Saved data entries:
[Start of Attachment]

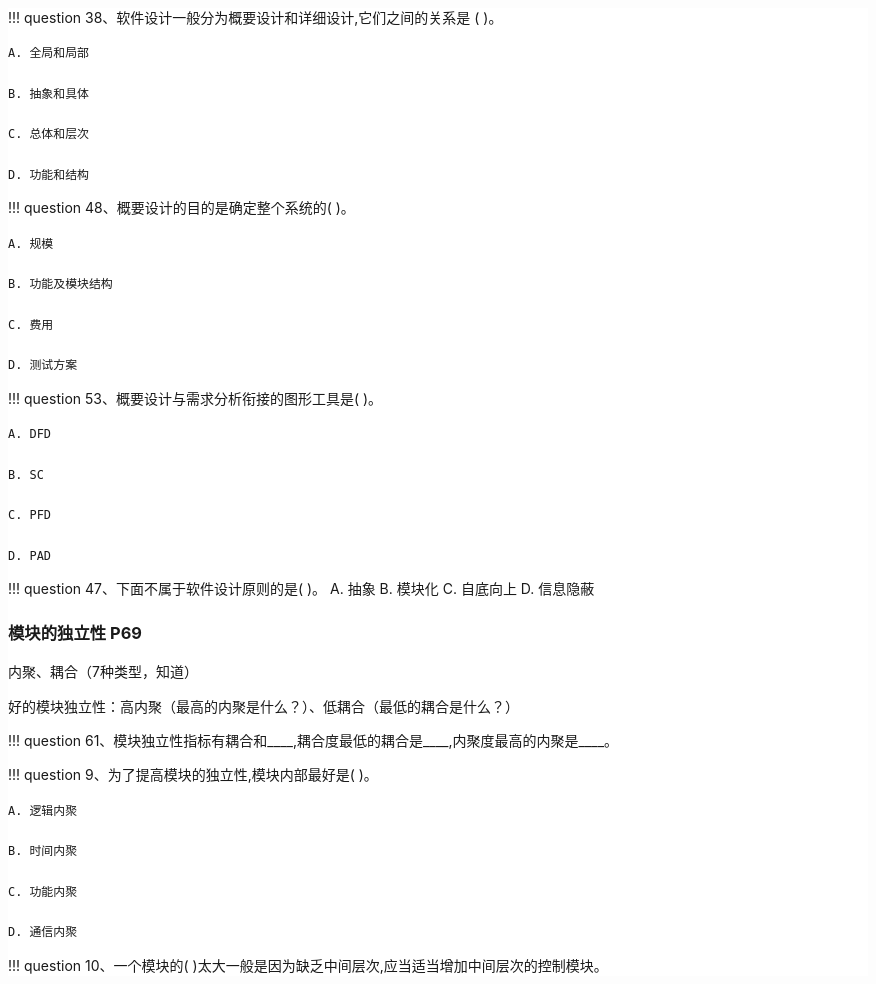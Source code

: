 !!! question
    38、软件设计一般分为概要设计和详细设计,它们之间的关系是 ( )。

    A. 全局和局部

    B. 抽象和具体

    C. 总体和层次

    D. 功能和结构

!!! question
    48、概要设计的目的是确定整个系统的( )。

    A. 规模

    B. 功能及模块结构

    C. 费用

    D. 测试方案

!!! question
    53、概要设计与需求分析衔接的图形工具是( )。

    A. DFD

    B. SC

    C. PFD

    D. PAD

!!! question
47、下面不属于软件设计原则的是( )。 
A. 抽象 
B. 模块化 
C. 自底向上 
D. 信息隐蔽 


### 模块的独立性 P69

内聚、耦合（7种类型，知道）

好的模块独立性：高内聚（最高的内聚是什么？）、低耦合（最低的耦合是什么？）

!!! question
    61、模块独立性指标有耦合和____,耦合度最低的耦合是____,内聚度最高的内聚是____。 

!!! question
    9、为了提高模块的独立性,模块内部最好是( )。

    A. 逻辑内聚

    B. 时间内聚

    C. 功能内聚

    D. 通信内聚

!!! question
    10、一个模块的( )太大一般是因为缺乏中间层次,应当适当增加中间层次的控制模块。
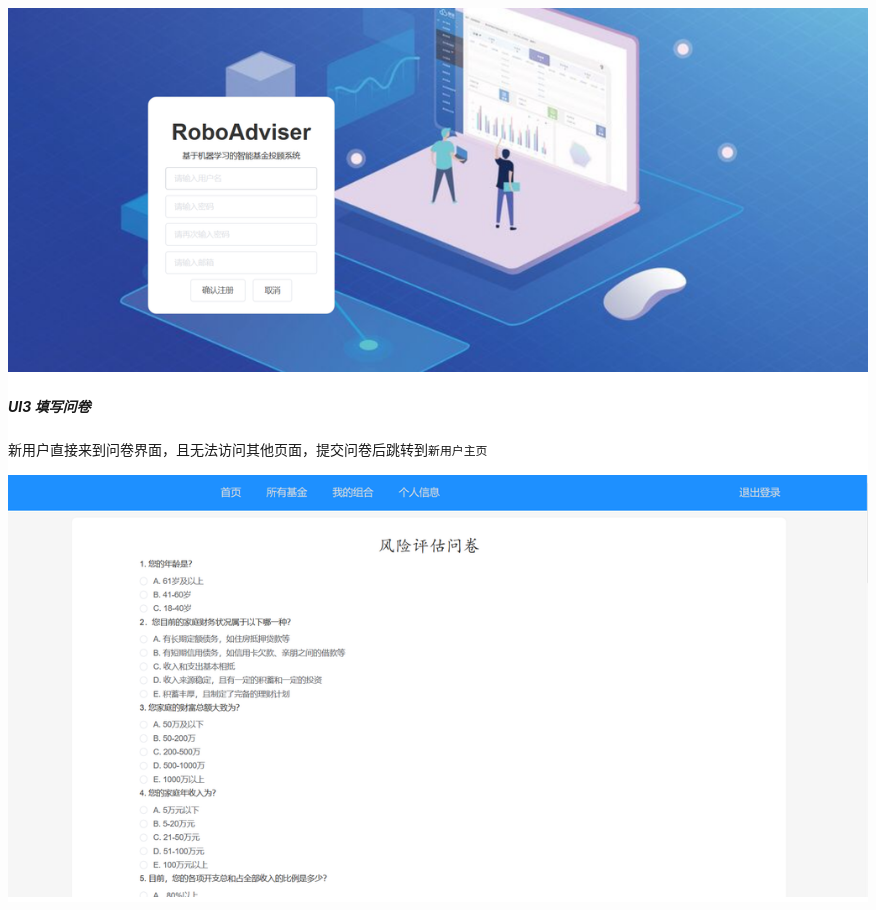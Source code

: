 ![注册](pic_user\image2.png)



##### UI3 填写问卷

新用户直接来到问卷界面，且无法访问其他页面，提交问卷后跳转到`新用户主页`

![填写问卷1](pic_user\image3.png)
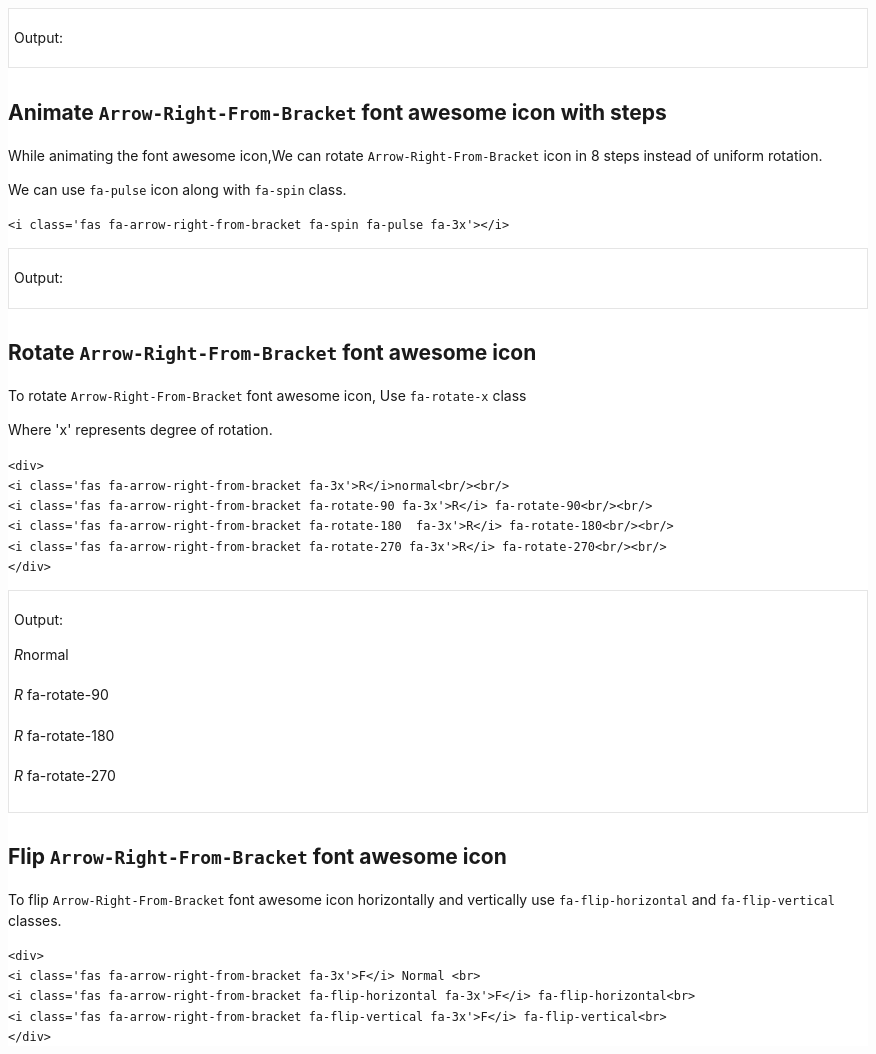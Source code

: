 <div style='border:1px solid rgba(0,0,0,.1);margin-bottom:10px;padding:5px;'>
<p>Output:</p>


<i class='fas fa-arrow-right-from-bracket fa-spin fa-3x'></i>
</div>

## Animate `Arrow-Right-From-Bracket` font awesome icon with steps
While animating the font awesome icon,We can rotate `Arrow-Right-From-Bracket` icon in 8 steps instead of uniform rotation.

We can use `fa-pulse` icon along with `fa-spin` class.
```
<i class='fas fa-arrow-right-from-bracket fa-spin fa-pulse fa-3x'></i>
```

<div style='border:1px solid rgba(0,0,0,.1);margin-bottom:10px;padding:5px;'>
<p>Output:</p>


<i class='fas fa-arrow-right-from-bracket fa-spin fa-pulse fa-3x'></i>
</div>

## Rotate `Arrow-Right-From-Bracket` font awesome icon
 To rotate `Arrow-Right-From-Bracket` font awesome icon, Use `fa-rotate-x` class

Where 'x' represents degree of rotation.
```
<div>
<i class='fas fa-arrow-right-from-bracket fa-3x'>R</i>normal<br/><br/>
<i class='fas fa-arrow-right-from-bracket fa-rotate-90 fa-3x'>R</i> fa-rotate-90<br/><br/> 
<i class='fas fa-arrow-right-from-bracket fa-rotate-180  fa-3x'>R</i> fa-rotate-180<br/><br/> 
<i class='fas fa-arrow-right-from-bracket fa-rotate-270 fa-3x'>R</i> fa-rotate-270<br/><br/>
</div>
```

<div style='border:1px solid rgba(0,0,0,.1);margin-bottom:10px;padding:5px;'>
<p>Output:</p>


<div>
<i class='fas fa-arrow-right-from-bracket fa-3x'>R</i>normal<br/><br/>
<i class='fas fa-arrow-right-from-bracket fa-rotate-90 fa-3x'>R</i> fa-rotate-90<br/><br/> 
<i class='fas fa-arrow-right-from-bracket fa-rotate-180  fa-3x'>R</i> fa-rotate-180<br/><br/> 
<i class='fas fa-arrow-right-from-bracket fa-rotate-270 fa-3x'>R</i> fa-rotate-270<br/><br/>
</div>
</div>

## Flip `Arrow-Right-From-Bracket` font awesome icon
 To flip `Arrow-Right-From-Bracket` font awesome icon horizontally and vertically use `fa-flip-horizontal` and `fa-flip-vertical` classes.

```
<div>
<i class='fas fa-arrow-right-from-bracket fa-3x'>F</i> Normal <br>
<i class='fas fa-arrow-right-from-bracket fa-flip-horizontal fa-3x'>F</i> fa-flip-horizontal<br>
<i class='fas fa-arrow-right-from-bracket fa-flip-vertical fa-3x'>F</i> fa-flip-vertical<br>
</div>
```
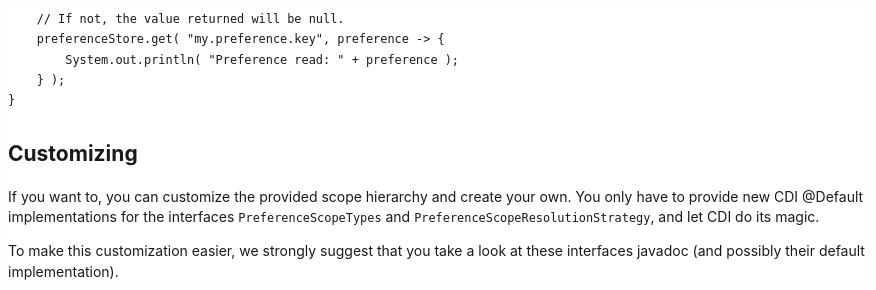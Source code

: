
 ```
    // If not, the value returned will be null.
    preferenceStore.get( "my.preference.key", preference -> {
        System.out.println( "Preference read: " + preference );
    } );
}
```

## Customizing

If you want to, you can customize the provided scope hierarchy and create your own. You only have to provide new CDI @Default implementations for the interfaces `PreferenceScopeTypes` and `PreferenceScopeResolutionStrategy`, and let CDI do its magic.

To make this customization easier, we strongly suggest that you take a look at these interfaces javadoc (and possibly their default implementation).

[End of Attachment]

[Prompt] If pictures appear among the records, do not carry them over; retype the rest exactly.

[Output for this task]
Source code

: !!! question
    38、软件设计一般分为概要设计和详细设计,它们之间的关系是 ( )。

    A. 全局和局部

    B. 抽象和具体

    C. 总体和层次

    D. 功能和结构

!!! question
    48、概要设计的目的是确定整个系统的( )。

    A. 规模

    B. 功能及模块结构

    C. 费用

    D. 测试方案

!!! question
    53、概要设计与需求分析衔接的图形工具是( )。

    A. DFD

    B. SC

    C. PFD

    D. PAD

!!! question
47、下面不属于软件设计原则的是( )。 
A. 抽象 
B. 模块化 
C. 自底向上 
D. 信息隐蔽 


### 模块的独立性 P69

内聚、耦合（7种类型，知道）

好的模块独立性：高内聚（最高的内聚是什么？）、低耦合（最低的耦合是什么？）

!!! question
    61、模块独立性指标有耦合和____,耦合度最低的耦合是____,内聚度最高的内聚是____。 

!!! question
    9、为了提高模块的独立性,模块内部最好是( )。

    A. 逻辑内聚

    B. 时间内聚

    C. 功能内聚

    D. 通信内聚

!!! question
    10、一个模块的( )太大一般是因为缺乏中间层次,应当适当增加中间层次的控制模块。
Source code

: ![注册](pic_user\image2.png)



##### UI3 填写问卷

新用户直接来到问卷界面，且无法访问其他页面，提交问卷后跳转到`新用户主页`

![填写问卷1](pic_user\image3.png)
Source code

: <div style='border:1px solid rgba(0,0,0,.1);margin-bottom:10px;padding:5px;'>
<p>Output:</p>


<i class='fas fa-arrow-right-from-bracket fa-spin fa-3x'></i>
</div>

## Animate `Arrow-Right-From-Bracket` font awesome icon with steps
While animating the font awesome icon,We can rotate `Arrow-Right-From-Bracket` icon in 8 steps instead of uniform rotation.

We can use `fa-pulse` icon along with `fa-spin` class.
```
<i class='fas fa-arrow-right-from-bracket fa-spin fa-pulse fa-3x'></i>
```

<div style='border:1px solid rgba(0,0,0,.1);margin-bottom:10px;padding:5px;'>
<p>Output:</p>


<i class='fas fa-arrow-right-from-bracket fa-spin fa-pulse fa-3x'></i>
</div>

## Rotate `Arrow-Right-From-Bracket` font awesome icon
 To rotate `Arrow-Right-From-Bracket` font awesome icon, Use `fa-rotate-x` class

Where 'x' represents degree of rotation.
```
<div>
<i class='fas fa-arrow-right-from-bracket fa-3x'>R</i>normal<br/><br/>
<i class='fas fa-arrow-right-from-bracket fa-rotate-90 fa-3x'>R</i> fa-rotate-90<br/><br/> 
<i class='fas fa-arrow-right-from-bracket fa-rotate-180  fa-3x'>R</i> fa-rotate-180<br/><br/> 
<i class='fas fa-arrow-right-from-bracket fa-rotate-270 fa-3x'>R</i> fa-rotate-270<br/><br/>
</div>
```

<div style='border:1px solid rgba(0,0,0,.1);margin-bottom:10px;padding:5px;'>
<p>Output:</p>


<div>
<i class='fas fa-arrow-right-from-bracket fa-3x'>R</i>normal<br/><br/>
<i class='fas fa-arrow-right-from-bracket fa-rotate-90 fa-3x'>R</i> fa-rotate-90<br/><br/> 
<i class='fas fa-arrow-right-from-bracket fa-rotate-180  fa-3x'>R</i> fa-rotate-180<br/><br/> 
<i class='fas fa-arrow-right-from-bracket fa-rotate-270 fa-3x'>R</i> fa-rotate-270<br/><br/>
</div>
</div>

## Flip `Arrow-Right-From-Bracket` font awesome icon
 To flip `Arrow-Right-From-Bracket` font awesome icon horizontally and vertically use `fa-flip-horizontal` and `fa-flip-vertical` classes.

```
<div>
<i class='fas fa-arrow-right-from-bracket fa-3x'>F</i> Normal <br>
<i class='fas fa-arrow-right-from-bracket fa-flip-horizontal fa-3x'>F</i> fa-flip-horizontal<br>
<i class='fas fa-arrow-right-from-bracket fa-flip-vertical fa-3x'>F</i> fa-flip-vertical<br>
</div>
```
Source code

:
 ```
    // If not, the value returned will be null.
    preferenceStore.get( "my.preference.key", preference -> {
        System.out.println( "Preference read: " + preference );
    } );
}
```

## Customizing

If you want to, you can customize the provided scope hierarchy and create your own. You only have to provide new CDI @Default implementations for the interfaces `PreferenceScopeTypes` and `PreferenceScopeResolutionStrategy`, and let CDI do its magic.

To make this customization easier, we strongly suggest that you take a look at these interfaces javadoc (and possibly their default implementation).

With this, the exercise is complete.